The unreconstructed ‘White Riot’ Clash fan Garry Bushell also criticised the Orwellian ‘Working for the Clampdown’ track for ‘repeating the Clash’s always vague alternative – ‘Kick over the wall, cause governments to fall’.’ The more controversial ‘Spanish Bombs’ is Joe Strummer’s homage to the International Brigades of the Spanish Civil War (who included George Orwell) and the good fight against fascism in the 30s, juxtaposed with the Basque separatist ETA group’s bombing campaign against the Spanish tourist trade. Although, he described the track as a love song dedicated to his former Spanish girlfriend Paloma ‘Palmolive’ Romano, from the 101’ers’ squat who went on to the Slits and the Raincoats. In the 70s and 80s the Spanish stretch of Portobello Road (on the site of the farm named after the British victory over the Spanish) featured graffiti of the Spanish anarchist First of May group and the Clash watering hole Galicia bar/restaurant.
‘London Calling’/‘Armagideon Time’ was the soundtrack of the 1979 alternative ‘winter of discontent’ as Thatcher came to power, at the time of the Three Mile Island radiation leak, the Sandinista victory in Nicaragua, the overthrow of the Shah of Iran and Pol Pot in Cambodia, the Russian invasion of Afghanistan, Vietnamese boat people and Apocalypse Now. At the end of the 70s, Richard Branson was in Aspen, Colorado, with his chief henchmen, Simon Draper, Nik Powell and Ken Berry, skiing into the Thatcherite 80s. The Slits were also in the States making their New York debut. Over here, Motörhead were at Hammersmith Odeon again and Here & Now played Acklam Hall with Nik Turner of Hawkwind’s Inner City Unit, the Sex Beatles and Splodgenessabounds. Killing Joke appeared on the scene as the post-punk/funk successors of the Clash, with ‘Nervous System’/‘Turn to Red’ on their Ledbury Road based Malicious Damage label. The Mo-dettes’ ‘White Mice’ debut on Mode 1 distributed by Rough Trade was described as ‘Situationalist’ in Melody Maker.

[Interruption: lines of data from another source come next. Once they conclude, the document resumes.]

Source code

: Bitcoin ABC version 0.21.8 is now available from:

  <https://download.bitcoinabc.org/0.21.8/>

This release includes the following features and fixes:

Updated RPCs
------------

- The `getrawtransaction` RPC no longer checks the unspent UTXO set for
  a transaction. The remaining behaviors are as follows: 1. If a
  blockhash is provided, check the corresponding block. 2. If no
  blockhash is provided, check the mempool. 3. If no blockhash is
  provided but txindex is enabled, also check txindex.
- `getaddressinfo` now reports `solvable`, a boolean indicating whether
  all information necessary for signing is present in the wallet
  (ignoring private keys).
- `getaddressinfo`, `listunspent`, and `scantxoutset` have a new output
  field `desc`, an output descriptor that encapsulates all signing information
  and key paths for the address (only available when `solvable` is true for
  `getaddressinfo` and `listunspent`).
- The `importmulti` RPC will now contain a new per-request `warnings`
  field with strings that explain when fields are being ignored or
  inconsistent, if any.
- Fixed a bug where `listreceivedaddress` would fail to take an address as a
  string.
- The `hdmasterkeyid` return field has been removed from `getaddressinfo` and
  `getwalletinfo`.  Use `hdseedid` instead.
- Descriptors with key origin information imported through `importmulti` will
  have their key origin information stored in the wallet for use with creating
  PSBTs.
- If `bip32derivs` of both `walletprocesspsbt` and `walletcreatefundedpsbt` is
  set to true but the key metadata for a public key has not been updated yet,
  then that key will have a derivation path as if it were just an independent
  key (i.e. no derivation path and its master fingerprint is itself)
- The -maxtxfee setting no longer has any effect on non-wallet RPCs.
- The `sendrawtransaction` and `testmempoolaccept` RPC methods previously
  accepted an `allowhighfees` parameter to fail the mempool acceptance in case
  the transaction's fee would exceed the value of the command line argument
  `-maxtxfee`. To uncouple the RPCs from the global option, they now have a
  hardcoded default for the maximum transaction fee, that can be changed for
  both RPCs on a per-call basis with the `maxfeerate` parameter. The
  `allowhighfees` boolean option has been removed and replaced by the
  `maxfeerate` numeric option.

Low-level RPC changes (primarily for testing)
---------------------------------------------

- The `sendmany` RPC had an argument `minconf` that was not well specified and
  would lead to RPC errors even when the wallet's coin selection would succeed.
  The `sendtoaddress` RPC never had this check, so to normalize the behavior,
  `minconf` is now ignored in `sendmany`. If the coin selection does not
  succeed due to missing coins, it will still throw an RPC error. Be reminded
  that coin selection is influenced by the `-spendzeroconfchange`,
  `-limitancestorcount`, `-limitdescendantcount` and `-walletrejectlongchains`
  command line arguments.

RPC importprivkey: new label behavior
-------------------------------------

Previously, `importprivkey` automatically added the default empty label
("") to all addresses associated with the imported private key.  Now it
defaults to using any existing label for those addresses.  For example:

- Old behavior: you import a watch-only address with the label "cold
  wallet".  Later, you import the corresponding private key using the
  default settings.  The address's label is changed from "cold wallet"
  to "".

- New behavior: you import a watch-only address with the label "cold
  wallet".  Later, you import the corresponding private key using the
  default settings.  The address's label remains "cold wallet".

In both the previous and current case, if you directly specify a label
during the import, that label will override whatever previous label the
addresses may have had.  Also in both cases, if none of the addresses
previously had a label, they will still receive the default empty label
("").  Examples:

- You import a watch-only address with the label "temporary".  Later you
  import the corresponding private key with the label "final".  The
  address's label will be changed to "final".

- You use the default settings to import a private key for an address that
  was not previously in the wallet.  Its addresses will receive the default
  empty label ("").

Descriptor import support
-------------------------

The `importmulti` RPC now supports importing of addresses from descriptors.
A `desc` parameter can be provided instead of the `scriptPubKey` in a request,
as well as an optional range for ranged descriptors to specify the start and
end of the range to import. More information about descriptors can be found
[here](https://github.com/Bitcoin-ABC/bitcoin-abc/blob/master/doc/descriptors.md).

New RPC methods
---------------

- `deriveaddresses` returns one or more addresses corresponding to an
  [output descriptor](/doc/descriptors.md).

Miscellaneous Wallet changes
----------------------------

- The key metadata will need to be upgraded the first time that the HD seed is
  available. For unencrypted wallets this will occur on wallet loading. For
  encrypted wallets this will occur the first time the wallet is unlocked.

The last Rough Trade releases of the 70s were the Raincoats’ eponymous debut album, Delta 5’s ‘Mind Your Own Business’, the Pop Group’s ‘We Are All Prostitutes’ RT023, and Spizz Energi’s ‘Where’s Captain Kirk?’ But, in spite of the punk rock and post-punk revolutions, the pop history of Notting Hill in the 70s concluded with Pink Floyd at number one with their next single after ‘See Emily Play’, ‘Another Brick in the Wall’. The song was written by the rock Napoleon of Notting Hill Roger Waters, who lived on Pembridge Gardens, as part of ‘The Wall’ concept double-album/film featuring Bob Geldof (of future Band Aid Basing Street fame) and an adventure playground animation sequence by Gerald Scarfe influenced by the 1966 London Free School playground on Acklam Road.